Segment Start: Data supplied
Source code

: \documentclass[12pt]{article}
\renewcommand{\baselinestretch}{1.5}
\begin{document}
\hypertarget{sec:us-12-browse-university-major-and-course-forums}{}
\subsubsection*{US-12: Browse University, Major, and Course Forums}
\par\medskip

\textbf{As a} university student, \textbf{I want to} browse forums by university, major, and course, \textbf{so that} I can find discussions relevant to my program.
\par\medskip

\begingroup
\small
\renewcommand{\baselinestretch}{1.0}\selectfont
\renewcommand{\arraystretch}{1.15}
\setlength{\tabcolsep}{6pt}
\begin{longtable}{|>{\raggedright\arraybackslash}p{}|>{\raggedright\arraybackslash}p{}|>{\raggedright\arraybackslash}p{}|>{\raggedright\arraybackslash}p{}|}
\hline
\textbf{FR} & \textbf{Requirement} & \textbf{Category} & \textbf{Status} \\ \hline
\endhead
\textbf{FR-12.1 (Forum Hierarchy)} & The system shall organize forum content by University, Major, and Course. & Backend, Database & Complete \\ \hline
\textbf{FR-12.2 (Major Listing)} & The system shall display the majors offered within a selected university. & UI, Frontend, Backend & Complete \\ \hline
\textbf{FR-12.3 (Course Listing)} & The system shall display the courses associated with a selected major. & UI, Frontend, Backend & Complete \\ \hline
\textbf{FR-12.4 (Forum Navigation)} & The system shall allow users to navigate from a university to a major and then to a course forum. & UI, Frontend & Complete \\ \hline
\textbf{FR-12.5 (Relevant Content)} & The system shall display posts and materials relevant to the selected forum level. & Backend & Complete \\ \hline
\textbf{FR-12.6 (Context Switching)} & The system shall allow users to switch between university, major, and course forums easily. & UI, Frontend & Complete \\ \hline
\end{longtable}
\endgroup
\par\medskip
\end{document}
Segment End: Data supplied
**Task details**
Reproduce, word for word, all of the entries above.

**Exercise solution**
Source code

: \documentclass[12pt]{article}
\renewcommand{\baselinestretch}{1.5}
\begin{document}
\hypertarget{sec:us-12-browse-university-major-and-course-forums}{}
\subsubsection*{US-12: Browse University, Major, and Course Forums}
\par\medskip

\textbf{As a} university student, \textbf{I want to} browse forums by university, major, and course, \textbf{so that} I can find discussions relevant to my program.
\par\medskip

\begingroup
\small
\renewcommand{\baselinestretch}{1.0}\selectfont
\renewcommand{\arraystretch}{1.15}
\setlength{\tabcolsep}{6pt}
\begin{longtable}{|>{\raggedright\arraybackslash}p{}|>{\raggedright\arraybackslash}p{}|>{\raggedright\arraybackslash}p{}|>{\raggedright\arraybackslash}p{}|}
\hline
\textbf{FR} & \textbf{Requirement} & \textbf{Category} & \textbf{Status} \\ \hline
\endhead
\textbf{FR-12.1 (Forum Hierarchy)} & The system shall organize forum content by University, Major, and Course. & Backend, Database & Complete \\ \hline
\textbf{FR-12.2 (Major Listing)} & The system shall display the majors offered within a selected university. & UI, Frontend, Backend & Complete \\ \hline
\textbf{FR-12.3 (Course Listing)} & The system shall display the courses associated with a selected major. & UI, Frontend, Backend & Complete \\ \hline
\textbf{FR-12.4 (Forum Navigation)} & The system shall allow users to navigate from a university to a major and then to a course forum. & UI, Frontend & Complete \\ \hline
\textbf{FR-12.5 (Relevant Content)} & The system shall display posts and materials relevant to the selected forum level. & Backend & Complete \\ \hline
\textbf{FR-12.6 (Context Switching)} & The system shall allow users to switch between university, major, and course forums easily. & UI, Frontend & Complete \\ \hline
\end{longtable}
\endgroup
\par\medskip
\end{document}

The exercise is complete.